When we talk about social problems in the abstract as well as the concrete on the Internet, there can be a tendency to blame people as solely the perpetrators of their own dramas. Talk that suggests larger forces at work may be dismissed as, to coin one thing I saw, “‘blame it on the system/structure/institution/man’ excuses.” I get frustrated with community and individual failings as the next person. However, we need to be careful to avoid twisting accountability into an acutely patronizing ideology that, in every historical moment, has proven to be the antithesis of any successful campaign.

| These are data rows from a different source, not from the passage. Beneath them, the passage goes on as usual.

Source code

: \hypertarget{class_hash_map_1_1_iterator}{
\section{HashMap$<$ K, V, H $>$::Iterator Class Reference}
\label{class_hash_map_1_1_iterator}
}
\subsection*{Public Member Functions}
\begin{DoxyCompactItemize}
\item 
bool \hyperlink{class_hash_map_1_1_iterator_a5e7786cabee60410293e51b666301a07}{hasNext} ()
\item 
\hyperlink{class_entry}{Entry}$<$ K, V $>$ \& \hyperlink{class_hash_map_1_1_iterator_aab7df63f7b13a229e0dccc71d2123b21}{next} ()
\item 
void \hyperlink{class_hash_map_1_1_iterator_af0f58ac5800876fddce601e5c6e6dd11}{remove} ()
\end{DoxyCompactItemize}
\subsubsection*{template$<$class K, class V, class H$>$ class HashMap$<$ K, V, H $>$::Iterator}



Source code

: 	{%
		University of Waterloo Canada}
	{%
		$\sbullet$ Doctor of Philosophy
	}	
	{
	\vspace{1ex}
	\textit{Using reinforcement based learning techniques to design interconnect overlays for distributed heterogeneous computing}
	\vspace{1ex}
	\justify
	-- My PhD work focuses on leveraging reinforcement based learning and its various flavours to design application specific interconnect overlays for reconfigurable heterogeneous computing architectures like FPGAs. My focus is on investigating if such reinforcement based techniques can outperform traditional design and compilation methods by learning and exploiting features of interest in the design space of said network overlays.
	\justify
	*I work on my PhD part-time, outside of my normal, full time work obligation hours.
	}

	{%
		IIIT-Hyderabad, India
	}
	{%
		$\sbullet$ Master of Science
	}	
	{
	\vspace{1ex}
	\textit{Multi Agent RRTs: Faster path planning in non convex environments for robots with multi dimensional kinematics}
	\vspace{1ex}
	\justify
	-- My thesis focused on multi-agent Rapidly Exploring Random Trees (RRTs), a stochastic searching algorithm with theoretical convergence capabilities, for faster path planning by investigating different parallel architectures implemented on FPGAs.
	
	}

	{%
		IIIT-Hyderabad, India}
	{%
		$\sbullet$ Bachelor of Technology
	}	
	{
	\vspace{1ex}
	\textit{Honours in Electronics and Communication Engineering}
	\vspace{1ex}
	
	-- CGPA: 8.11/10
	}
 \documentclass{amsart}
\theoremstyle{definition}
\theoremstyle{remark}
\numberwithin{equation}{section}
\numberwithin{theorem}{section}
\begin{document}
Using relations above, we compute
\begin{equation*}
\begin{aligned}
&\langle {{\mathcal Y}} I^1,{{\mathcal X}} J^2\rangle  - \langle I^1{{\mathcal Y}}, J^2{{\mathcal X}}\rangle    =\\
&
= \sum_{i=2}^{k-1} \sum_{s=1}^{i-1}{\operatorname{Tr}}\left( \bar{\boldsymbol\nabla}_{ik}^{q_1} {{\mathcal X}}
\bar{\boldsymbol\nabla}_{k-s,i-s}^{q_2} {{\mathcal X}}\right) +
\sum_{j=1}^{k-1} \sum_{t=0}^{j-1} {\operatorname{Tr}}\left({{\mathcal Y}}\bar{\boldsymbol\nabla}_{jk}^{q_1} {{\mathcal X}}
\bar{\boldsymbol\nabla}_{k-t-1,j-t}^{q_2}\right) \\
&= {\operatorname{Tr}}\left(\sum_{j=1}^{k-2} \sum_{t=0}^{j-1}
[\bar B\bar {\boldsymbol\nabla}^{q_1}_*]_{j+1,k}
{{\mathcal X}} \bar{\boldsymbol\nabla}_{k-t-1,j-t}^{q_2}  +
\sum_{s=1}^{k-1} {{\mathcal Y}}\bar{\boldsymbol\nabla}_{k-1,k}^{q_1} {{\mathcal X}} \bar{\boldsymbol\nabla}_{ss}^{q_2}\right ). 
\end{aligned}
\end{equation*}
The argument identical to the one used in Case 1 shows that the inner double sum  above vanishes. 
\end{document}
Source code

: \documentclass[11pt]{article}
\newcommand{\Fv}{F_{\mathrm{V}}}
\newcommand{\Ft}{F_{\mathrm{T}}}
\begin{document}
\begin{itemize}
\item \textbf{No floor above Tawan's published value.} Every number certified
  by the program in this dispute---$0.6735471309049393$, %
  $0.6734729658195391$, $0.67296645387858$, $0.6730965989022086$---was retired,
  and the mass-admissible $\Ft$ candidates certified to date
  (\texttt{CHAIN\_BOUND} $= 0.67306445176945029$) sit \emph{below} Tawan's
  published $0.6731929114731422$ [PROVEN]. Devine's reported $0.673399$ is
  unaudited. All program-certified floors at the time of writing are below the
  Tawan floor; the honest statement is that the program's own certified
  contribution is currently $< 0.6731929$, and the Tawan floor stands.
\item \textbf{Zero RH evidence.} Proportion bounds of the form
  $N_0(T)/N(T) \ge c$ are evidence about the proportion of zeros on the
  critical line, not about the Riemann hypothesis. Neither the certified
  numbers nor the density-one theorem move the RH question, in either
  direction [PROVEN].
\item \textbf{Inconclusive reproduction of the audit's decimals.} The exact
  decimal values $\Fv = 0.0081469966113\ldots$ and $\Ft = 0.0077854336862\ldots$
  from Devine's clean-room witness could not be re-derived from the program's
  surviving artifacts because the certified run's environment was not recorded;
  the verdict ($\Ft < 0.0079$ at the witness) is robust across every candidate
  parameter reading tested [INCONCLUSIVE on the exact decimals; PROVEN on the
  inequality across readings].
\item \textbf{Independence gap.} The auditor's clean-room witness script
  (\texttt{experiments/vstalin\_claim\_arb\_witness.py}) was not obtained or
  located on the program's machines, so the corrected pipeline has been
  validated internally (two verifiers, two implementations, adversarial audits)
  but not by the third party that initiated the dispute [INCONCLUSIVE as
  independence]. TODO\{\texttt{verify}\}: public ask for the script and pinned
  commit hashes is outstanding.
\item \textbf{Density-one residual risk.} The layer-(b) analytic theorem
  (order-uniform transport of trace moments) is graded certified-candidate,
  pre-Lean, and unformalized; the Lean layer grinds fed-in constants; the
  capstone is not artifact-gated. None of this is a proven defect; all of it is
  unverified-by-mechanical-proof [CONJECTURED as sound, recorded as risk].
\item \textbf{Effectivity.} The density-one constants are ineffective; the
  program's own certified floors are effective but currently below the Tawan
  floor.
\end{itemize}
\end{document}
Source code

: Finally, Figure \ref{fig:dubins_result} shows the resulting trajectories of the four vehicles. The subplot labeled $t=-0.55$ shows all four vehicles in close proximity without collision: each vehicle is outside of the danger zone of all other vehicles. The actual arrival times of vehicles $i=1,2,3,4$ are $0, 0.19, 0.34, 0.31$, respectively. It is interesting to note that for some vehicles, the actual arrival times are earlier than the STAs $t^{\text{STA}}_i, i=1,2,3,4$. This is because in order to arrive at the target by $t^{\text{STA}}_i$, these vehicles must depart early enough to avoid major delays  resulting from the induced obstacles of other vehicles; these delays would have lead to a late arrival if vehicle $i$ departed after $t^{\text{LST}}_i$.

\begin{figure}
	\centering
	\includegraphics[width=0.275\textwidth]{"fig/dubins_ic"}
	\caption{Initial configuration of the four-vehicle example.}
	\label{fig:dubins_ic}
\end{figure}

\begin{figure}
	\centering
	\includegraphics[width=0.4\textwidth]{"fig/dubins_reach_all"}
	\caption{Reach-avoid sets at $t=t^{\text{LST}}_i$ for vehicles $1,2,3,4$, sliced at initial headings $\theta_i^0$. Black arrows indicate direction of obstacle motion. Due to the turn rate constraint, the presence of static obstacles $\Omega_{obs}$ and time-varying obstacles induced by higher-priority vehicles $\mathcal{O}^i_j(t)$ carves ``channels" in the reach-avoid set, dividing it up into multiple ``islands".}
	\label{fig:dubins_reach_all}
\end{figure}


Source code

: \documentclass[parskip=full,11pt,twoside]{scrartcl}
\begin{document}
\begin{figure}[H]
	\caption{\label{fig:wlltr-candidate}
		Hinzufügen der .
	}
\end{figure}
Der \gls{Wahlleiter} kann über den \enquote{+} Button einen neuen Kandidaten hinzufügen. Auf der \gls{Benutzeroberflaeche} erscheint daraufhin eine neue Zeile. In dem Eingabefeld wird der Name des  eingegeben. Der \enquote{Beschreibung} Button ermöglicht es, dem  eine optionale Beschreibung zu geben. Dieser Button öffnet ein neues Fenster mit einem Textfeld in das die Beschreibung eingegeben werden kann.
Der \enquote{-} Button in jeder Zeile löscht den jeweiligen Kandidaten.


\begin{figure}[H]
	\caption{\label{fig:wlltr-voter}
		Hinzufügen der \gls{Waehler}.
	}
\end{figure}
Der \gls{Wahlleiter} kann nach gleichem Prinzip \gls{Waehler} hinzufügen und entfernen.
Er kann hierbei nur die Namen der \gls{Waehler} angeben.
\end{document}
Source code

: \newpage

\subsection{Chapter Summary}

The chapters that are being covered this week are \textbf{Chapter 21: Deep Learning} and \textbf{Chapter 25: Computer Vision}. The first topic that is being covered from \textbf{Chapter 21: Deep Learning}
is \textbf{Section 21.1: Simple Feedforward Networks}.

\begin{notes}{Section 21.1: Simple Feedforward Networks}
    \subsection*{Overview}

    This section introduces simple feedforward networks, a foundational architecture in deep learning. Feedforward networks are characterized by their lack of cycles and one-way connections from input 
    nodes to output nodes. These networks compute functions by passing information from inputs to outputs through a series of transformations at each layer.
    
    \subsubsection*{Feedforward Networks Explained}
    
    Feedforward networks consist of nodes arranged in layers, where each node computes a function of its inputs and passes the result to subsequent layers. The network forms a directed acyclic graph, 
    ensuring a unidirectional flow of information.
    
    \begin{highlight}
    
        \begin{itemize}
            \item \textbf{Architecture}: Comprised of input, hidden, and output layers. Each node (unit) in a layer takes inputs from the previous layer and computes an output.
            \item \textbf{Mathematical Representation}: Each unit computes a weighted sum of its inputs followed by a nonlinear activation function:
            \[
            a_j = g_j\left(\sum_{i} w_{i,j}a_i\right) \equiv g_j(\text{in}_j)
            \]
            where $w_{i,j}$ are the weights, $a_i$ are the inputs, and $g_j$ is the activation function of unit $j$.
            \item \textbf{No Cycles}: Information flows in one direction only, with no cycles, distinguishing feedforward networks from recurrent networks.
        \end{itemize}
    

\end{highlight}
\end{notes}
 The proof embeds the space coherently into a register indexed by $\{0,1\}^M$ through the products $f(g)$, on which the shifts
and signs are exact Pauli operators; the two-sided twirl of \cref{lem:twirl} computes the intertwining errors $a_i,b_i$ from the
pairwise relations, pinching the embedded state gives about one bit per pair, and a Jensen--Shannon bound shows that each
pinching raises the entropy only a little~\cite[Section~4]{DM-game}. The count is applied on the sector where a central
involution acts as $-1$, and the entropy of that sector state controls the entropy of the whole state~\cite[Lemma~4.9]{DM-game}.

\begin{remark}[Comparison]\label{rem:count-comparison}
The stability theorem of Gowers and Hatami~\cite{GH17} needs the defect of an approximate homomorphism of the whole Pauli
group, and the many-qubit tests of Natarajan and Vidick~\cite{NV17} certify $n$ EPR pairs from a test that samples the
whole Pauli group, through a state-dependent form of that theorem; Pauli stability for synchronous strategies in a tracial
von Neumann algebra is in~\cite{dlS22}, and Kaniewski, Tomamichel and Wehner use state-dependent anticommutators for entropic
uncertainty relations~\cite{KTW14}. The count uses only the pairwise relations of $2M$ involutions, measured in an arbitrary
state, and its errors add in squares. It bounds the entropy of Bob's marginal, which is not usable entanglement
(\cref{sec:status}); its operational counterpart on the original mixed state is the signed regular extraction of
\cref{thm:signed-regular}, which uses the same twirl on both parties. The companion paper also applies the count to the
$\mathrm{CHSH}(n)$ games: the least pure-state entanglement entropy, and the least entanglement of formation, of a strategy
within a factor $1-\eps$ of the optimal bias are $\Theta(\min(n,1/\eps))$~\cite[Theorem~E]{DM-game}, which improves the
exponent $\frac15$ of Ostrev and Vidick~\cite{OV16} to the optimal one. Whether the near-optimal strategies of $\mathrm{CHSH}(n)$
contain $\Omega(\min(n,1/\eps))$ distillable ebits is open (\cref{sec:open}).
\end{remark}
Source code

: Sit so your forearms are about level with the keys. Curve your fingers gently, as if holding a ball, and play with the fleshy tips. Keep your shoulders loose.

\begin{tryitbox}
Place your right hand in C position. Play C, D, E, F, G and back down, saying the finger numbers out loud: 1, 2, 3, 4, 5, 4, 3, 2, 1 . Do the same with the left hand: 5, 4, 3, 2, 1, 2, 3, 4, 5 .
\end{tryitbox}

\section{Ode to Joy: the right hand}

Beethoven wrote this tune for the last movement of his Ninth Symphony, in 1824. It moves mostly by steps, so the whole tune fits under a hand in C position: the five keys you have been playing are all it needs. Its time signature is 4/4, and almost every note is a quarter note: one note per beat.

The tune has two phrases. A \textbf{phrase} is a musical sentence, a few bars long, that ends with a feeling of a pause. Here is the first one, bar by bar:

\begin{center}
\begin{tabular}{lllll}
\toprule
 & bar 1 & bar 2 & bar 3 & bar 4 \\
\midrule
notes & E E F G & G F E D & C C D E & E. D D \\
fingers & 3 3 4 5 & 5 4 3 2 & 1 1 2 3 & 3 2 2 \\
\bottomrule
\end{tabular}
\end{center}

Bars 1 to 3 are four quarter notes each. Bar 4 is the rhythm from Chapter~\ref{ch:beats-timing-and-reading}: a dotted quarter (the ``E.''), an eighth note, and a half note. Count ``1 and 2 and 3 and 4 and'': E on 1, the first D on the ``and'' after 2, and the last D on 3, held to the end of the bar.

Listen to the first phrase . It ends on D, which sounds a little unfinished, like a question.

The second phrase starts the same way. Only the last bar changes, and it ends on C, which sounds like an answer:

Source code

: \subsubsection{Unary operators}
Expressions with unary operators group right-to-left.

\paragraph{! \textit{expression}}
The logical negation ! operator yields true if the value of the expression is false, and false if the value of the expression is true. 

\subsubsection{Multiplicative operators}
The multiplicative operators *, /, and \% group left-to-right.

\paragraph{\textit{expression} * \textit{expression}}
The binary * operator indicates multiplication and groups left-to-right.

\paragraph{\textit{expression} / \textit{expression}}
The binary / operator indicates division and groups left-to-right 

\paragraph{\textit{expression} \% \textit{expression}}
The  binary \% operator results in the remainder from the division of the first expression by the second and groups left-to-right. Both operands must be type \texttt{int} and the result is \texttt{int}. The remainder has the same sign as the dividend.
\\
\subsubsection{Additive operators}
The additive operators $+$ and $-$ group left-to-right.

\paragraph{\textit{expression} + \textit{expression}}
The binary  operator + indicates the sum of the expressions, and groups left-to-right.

Micah White reminds us of the danger of mixing up the educational role of Internet activity with street organizing:

Gone is faith in the power of ideas, or the poetry of deeds, to enact social change… Political engagement becomes a matter of clicking a few links. In promoting the illusion that surfing the web can change the world, clicktivism is to activism as McDonalds is to a slow-cooked meal. It may look like food, but the life-giving nutrients are long gone.

Patrick Ryan’s narrative of organizing bus riders is one of the more affecting pieces for me on this. He reminds us, “we trust that people can change the world and that while our enemies might have a lot of money, lots of technology and weapons, we have people and rely on them.”

The basic character of movements provides the most critical contrast to online drives; movements are not the choir, where we can find plenty of people who agree, but rather are a space where organizers are pressed to balance out all the needs of those involved. Being in someone’s face pushes you to consider language, history and the aforementioned larger forces in a way you can conveniently dodge in Internet forums.

Anson C. Asaka offers a truthful allusion to online realities versus community realities. “Hopefully, instead of simply writing about problems, the black blogosphere will unite again and actually mobilize and organize the community to remedy other challenges such as inner city violence, inferior education, unemployment, war and police brutality,” he writes.

I am far from a super-activist, but count me as one of those people who still believes in the power of movements. They do the necessary block mobilizing, talking to neighbors, protesting and troublemaking that may never get media attention, but inspire hope and teach.


Crunk Feminist Collective offers some solutions that No Wedding, No Womb followers keep complaining critics aren’t providing (as if demanding folks get married is a solution, but still…). Ending with “Perhaps black folks’ ambivalence about marriage signals problems with the institution itself and not with black people,” the collective offers some solid points.

To that list, I would suggest adding the necessity to talk about institutional responsibilities beyond parenting. Criminalization of Black men and women and disproportionate rates of arrest and incarceration, for example, all dovetail into self-sufficiency. In many states, how the Black community is overpoliced relates to arrest and the costs associated with that — from financial costs to the toll it takes on one’s ability to work, be a parent (or have that right taken away) and politically organize without fear for one’s rights and that of a community of color.

Get Free or Die Tryin’ has a good contextual post that reminds me about what stature and class mean. I walked away from it thinking how people tend to forget sometimes that the well-off and web-savvy, who may share a pigment hue with the disenfranchised, aren’t always so clear on what is impacting a (or the rest of, if they still live here)  community of color.